### [Available data]
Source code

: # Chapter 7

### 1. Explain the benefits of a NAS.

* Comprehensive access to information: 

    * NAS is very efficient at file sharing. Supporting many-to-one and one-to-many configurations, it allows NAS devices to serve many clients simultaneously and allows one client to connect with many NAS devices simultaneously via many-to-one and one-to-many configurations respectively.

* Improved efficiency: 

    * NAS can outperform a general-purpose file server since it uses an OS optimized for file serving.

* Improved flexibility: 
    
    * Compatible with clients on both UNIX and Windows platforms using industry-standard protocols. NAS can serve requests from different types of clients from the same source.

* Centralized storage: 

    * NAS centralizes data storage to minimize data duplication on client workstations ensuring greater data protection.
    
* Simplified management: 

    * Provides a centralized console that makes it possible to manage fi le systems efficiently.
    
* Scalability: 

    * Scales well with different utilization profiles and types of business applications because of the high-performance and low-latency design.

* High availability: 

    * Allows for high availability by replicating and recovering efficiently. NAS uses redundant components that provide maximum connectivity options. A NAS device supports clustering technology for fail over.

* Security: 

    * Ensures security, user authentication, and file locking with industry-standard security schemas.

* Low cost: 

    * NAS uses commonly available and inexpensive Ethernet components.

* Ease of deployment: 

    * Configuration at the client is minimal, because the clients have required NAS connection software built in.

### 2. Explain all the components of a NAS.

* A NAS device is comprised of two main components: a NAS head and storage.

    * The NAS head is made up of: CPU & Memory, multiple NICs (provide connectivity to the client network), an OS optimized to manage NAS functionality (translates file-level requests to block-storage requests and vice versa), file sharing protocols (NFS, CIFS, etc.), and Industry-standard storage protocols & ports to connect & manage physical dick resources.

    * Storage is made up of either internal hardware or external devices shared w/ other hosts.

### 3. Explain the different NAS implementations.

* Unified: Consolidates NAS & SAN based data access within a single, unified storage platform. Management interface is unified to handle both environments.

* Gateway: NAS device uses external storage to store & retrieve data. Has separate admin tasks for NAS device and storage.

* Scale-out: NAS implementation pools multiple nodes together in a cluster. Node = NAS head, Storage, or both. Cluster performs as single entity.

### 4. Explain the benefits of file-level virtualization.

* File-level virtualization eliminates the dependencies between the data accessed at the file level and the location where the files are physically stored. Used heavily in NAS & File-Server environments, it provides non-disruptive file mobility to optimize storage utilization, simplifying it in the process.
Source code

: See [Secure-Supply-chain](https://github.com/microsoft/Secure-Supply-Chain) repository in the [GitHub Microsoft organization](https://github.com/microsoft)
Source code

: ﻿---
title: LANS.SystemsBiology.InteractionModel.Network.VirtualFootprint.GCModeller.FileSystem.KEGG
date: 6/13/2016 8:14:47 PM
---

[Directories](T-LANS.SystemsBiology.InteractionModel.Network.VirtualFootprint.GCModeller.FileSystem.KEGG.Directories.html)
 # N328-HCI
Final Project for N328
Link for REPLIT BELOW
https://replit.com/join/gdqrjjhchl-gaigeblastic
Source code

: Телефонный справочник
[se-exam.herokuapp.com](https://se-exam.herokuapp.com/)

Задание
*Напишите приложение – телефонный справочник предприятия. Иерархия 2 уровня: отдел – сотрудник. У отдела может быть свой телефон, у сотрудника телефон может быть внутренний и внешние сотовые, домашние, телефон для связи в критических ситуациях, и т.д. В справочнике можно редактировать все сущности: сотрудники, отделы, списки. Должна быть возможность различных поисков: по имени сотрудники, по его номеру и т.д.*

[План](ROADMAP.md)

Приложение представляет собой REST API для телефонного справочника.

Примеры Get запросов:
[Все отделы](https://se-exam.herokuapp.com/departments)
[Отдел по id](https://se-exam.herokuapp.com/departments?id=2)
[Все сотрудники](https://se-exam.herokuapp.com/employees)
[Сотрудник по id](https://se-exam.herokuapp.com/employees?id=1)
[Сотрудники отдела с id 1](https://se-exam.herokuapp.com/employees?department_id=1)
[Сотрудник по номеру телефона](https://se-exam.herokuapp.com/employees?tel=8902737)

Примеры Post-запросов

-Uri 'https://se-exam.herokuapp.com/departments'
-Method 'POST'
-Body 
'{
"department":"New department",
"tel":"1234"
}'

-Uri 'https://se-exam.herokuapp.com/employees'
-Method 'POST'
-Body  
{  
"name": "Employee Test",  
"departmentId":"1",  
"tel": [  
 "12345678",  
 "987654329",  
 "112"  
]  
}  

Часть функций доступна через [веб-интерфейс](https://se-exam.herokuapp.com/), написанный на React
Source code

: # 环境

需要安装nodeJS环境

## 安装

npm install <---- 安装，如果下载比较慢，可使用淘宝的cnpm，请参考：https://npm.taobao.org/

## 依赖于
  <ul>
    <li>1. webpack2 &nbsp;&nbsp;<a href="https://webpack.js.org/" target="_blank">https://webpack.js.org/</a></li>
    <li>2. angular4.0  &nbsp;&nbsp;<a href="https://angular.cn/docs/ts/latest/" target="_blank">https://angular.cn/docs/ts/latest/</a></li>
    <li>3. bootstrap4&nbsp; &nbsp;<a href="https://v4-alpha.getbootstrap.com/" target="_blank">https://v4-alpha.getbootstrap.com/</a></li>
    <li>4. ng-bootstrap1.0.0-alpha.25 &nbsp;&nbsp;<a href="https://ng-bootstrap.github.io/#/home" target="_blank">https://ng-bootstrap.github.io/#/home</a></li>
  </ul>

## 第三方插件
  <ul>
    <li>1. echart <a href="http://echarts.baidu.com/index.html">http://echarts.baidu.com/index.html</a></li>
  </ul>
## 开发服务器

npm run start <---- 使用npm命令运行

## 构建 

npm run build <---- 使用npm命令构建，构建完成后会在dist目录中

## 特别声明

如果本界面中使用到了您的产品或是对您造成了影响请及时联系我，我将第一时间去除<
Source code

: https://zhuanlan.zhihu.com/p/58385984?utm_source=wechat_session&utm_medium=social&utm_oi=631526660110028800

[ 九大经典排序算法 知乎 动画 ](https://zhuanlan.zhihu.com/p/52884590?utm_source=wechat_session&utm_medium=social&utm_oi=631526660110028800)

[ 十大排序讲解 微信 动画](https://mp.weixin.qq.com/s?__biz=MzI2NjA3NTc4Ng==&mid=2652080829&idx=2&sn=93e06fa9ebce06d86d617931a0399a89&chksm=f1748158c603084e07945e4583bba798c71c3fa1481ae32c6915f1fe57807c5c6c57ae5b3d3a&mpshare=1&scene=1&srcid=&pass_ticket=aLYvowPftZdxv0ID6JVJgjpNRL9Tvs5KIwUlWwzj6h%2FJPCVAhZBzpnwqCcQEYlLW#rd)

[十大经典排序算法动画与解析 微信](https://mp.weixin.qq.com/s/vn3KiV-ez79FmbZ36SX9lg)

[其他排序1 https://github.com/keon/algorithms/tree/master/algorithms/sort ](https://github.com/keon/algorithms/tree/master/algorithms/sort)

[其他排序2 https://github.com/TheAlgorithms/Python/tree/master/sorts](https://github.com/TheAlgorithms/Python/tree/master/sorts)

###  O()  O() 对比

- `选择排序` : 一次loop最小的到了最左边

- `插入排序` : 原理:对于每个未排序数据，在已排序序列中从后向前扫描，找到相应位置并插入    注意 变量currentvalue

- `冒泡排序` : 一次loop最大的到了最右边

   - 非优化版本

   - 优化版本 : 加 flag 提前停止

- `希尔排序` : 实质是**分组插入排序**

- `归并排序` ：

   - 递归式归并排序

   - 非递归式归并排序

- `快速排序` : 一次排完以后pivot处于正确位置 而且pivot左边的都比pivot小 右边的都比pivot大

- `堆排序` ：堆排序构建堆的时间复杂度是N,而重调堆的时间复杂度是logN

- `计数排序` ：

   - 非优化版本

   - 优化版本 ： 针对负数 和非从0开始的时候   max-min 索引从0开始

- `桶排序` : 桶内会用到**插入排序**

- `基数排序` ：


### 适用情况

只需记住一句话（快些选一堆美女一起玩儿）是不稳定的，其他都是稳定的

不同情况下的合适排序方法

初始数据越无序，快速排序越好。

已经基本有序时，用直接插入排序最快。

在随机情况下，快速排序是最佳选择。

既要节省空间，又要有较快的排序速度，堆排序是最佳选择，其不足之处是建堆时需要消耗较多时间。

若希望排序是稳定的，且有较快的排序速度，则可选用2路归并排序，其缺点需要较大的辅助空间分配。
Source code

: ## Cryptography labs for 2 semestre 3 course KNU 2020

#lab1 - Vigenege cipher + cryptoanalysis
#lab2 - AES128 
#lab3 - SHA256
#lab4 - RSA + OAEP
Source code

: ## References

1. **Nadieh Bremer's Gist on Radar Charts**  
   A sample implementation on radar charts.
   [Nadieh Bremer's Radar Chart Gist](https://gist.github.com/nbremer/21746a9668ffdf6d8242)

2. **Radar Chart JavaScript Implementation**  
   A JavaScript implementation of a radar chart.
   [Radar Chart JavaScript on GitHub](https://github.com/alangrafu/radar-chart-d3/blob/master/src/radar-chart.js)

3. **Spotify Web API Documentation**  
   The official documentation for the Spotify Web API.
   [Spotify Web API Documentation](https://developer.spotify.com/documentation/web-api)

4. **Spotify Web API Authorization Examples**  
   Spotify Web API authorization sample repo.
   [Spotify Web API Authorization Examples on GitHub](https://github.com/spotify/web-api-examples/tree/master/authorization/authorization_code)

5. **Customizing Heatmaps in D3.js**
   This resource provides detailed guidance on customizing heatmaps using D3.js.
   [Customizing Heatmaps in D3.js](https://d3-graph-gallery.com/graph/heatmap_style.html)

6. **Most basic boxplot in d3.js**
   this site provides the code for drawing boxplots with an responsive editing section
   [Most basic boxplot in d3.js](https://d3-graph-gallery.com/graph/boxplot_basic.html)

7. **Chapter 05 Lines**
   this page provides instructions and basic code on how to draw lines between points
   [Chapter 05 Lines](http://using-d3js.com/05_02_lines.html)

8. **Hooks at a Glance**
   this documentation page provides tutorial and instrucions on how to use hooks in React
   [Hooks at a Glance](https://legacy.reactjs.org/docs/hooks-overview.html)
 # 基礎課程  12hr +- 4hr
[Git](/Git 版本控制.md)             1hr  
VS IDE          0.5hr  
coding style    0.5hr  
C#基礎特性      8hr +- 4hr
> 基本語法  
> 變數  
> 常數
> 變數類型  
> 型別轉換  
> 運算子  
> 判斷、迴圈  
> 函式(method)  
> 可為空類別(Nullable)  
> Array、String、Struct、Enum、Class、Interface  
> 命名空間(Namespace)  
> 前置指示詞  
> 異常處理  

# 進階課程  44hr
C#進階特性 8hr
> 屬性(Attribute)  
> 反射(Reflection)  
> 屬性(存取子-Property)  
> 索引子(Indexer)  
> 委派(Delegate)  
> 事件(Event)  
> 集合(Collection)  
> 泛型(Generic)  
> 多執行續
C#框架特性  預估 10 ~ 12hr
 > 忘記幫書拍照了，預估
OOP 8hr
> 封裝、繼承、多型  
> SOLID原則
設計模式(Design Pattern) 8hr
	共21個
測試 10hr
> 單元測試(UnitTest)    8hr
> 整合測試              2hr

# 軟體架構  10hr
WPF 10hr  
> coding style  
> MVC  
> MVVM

### [Exercise brief]
Give back, word for word, only the lines above from the line holding "one-to-many configurations respectively." to the line holding "### 3. Explain", both included.

### [Solution to the exercise]
    * NAS is very efficient at file sharing. Supporting many-to-one and one-to-many configurations, it allows NAS devices to serve many clients simultaneously and allows one client to connect with many NAS devices simultaneously via many-to-one and one-to-many configurations respectively.

* Improved efficiency: 

    * NAS can outperform a general-purpose file server since it uses an OS optimized for file serving.

* Improved flexibility: 
    
    * Compatible with clients on both UNIX and Windows platforms using industry-standard protocols. NAS can serve requests from different types of clients from the same source.

* Centralized storage: 

    * NAS centralizes data storage to minimize data duplication on client workstations ensuring greater data protection.
    
* Simplified management: 

    * Provides a centralized console that makes it possible to manage fi le systems efficiently.
    
* Scalability: 

    * Scales well with different utilization profiles and types of business applications because of the high-performance and low-latency design.

* High availability: 

    * Allows for high availability by replicating and recovering efficiently. NAS uses redundant components that provide maximum connectivity options. A NAS device supports clustering technology for fail over.

* Security: 

    * Ensures security, user authentication, and file locking with industry-standard security schemas.

* Low cost: 

    * NAS uses commonly available and inexpensive Ethernet components.

* Ease of deployment: 

    * Configuration at the client is minimal, because the clients have required NAS connection software built in.

### 2. Explain all the components of a NAS.

* A NAS device is comprised of two main components: a NAS head and storage.

    * The NAS head is made up of: CPU & Memory, multiple NICs (provide connectivity to the client network), an OS optimized to manage NAS functionality (translates file-level requests to block-storage requests and vice versa), file sharing protocols (NFS, CIFS, etc.), and Industry-standard storage protocols & ports to connect & manage physical dick resources.

    * Storage is made up of either internal hardware or external devices shared w/ other hosts.

### 3. Explain the different NAS implementations.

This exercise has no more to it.